Loro in quei giorni si riuniranno in più gruppi di lavoro, per elaborare questo documento,
che verrà consegnato a Ginevra, alle Nazioni Unite, ai leader della Croce Rossa e
ai rappresentanti delle Ong più rappresentative, proprio per segnalare le urgenze
e i bisogni dell’umanità. D. – Le Solferino di oggi, in cui
voi siete impegnati, quali sono? R. – Per noi, la nostra Solferino,
in questo momento, in Italia, è l’Abruzzo. Io vorrei ricordare, però, le Solforino
di tutti i giorni, quelle che combattono le famiglie che hanno un portatore di handicap,
persone che hanno un malato, un malato terminale, le famiglie che combattono per arrivare
alla fine del mese. Solferino ha veramente un valore altamente simbolico, in quelle
che sono le nostre battaglie di tutti i giorni. D. – All’Abruzzo
sarà dedicato questa enorme raccolta di fondi e l’Abruzzo vede i vostri volontari
impegnati sul terreno... R. – Beh, i volontari ad oggi impegnati
sono già diverse migliaia. Sforniamo migliaia di pasti ogni giorno. E’ un’esperienza
umana meravigliosa nel rapporto con la popolazione. D. – Poi
però c’è il Pakistan, c’è il Darfur, c’è lo Sri Lanka, ci sono le Filippine... R.

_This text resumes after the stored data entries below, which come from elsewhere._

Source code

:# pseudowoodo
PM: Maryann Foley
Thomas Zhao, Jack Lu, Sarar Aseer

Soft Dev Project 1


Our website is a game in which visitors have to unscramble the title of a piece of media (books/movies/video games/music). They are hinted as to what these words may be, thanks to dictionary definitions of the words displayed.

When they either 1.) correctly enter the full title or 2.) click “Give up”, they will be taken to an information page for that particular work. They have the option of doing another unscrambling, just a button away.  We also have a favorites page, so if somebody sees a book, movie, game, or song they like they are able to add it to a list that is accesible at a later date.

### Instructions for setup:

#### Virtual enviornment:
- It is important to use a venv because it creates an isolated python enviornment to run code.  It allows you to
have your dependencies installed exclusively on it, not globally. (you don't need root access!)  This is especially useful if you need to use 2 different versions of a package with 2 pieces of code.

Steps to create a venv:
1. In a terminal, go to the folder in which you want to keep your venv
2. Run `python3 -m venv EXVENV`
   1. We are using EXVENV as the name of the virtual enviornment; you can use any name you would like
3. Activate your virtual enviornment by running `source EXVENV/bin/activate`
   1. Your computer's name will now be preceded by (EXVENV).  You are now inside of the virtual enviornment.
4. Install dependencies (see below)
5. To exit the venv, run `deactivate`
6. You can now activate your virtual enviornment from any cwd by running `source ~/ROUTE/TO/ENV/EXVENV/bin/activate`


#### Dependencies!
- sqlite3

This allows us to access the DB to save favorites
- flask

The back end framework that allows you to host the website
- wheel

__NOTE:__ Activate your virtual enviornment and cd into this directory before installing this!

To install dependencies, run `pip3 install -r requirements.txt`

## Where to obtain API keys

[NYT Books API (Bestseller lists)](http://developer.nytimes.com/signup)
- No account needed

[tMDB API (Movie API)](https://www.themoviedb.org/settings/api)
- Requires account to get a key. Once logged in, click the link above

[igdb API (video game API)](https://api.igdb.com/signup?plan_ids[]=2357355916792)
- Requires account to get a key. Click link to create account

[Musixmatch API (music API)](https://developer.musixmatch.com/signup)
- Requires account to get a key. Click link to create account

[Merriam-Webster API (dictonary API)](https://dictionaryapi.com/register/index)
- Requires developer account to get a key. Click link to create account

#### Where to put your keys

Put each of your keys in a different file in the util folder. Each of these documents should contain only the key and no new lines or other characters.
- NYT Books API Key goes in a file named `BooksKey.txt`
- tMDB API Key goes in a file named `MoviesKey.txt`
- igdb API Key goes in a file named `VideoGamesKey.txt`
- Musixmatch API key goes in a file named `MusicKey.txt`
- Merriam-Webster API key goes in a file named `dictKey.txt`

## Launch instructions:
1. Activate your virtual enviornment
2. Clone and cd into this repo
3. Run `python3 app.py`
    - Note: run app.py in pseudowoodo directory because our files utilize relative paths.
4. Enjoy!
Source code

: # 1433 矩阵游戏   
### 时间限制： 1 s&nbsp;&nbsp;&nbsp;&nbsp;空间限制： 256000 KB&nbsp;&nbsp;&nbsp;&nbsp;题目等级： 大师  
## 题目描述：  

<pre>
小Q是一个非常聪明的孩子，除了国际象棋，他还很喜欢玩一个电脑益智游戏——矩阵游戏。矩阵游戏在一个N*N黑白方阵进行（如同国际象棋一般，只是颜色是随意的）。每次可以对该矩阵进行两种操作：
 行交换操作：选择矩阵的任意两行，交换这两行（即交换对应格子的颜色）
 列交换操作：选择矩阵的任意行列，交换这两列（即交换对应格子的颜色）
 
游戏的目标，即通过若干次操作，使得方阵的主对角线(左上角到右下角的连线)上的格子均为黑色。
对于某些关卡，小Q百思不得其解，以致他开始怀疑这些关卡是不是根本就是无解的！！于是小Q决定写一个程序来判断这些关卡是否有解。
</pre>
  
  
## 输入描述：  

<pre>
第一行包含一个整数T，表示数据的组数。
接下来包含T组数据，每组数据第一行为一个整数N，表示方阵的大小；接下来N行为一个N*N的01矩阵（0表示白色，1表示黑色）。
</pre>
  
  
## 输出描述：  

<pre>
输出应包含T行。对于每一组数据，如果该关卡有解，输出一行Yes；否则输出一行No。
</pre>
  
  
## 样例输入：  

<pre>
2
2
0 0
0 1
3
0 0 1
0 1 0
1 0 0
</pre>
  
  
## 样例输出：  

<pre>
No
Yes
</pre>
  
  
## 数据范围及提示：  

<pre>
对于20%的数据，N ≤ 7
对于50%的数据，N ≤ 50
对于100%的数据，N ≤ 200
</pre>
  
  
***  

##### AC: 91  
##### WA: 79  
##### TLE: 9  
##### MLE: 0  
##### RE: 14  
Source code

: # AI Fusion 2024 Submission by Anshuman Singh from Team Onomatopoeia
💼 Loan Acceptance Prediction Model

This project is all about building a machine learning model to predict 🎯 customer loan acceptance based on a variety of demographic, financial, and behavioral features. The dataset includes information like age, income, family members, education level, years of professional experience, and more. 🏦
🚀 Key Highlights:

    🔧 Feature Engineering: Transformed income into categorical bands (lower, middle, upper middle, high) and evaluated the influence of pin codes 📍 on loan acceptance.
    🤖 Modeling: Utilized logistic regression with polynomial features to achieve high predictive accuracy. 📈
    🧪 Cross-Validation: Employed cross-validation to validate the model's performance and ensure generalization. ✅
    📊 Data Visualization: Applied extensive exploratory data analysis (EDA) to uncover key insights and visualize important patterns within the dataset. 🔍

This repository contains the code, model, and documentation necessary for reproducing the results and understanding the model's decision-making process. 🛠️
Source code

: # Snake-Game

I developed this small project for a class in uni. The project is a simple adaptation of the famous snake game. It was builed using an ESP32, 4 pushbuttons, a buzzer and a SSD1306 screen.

– Sicuramente, in questi giorni ci aspettiamo una notizia da troppi mesi: la liberazione
nelle Filippine di Eugenio Vagni, senza condizioni e che possa essere restituito ai
suoi affetti. In questi giorni siamo impegnati in Pakistan, perché c’è una crisi umanitaria
tra i profughi veramente enorme, che deve vedere l’impegno di tutte le società ricche.
Non vediamo in questo momento strade e vie d’uscita. D. – Voi
sarete tra le Ong che torneranno in Darfur? R. – Se ci verrà
chiesto, noi saremo pronti. Noi ci stiamo preparando anche per sostenere il lavoro
in Kenya e ad esempio per la parte della crisi somala, quindi sui profughi per l’accoglienza,
per le zone di fuga. Ci sono più o meno tre direttrici e noi cercheremo di essere
presenti lì, per sostenere i loro bisogni. D. – Quali sono i
suoi auspici per i prossimi anni? Ad ogni compleanno ci si augura qualcosa... R.
– Veder crescere il numero dei volontari e veder crescere in particolare il numero
dei giovani. E’ ovvio che uno può anche dire di diminuire il peso delle guerre, il
peso dei bisogni, perché questo è nelle corde di ciascuno, ma siccome sappiamo che
questa è una strada più difficile, che cresca allora questa sensibilità alla cultura
del volontariato. Questo è l’aspetto bello.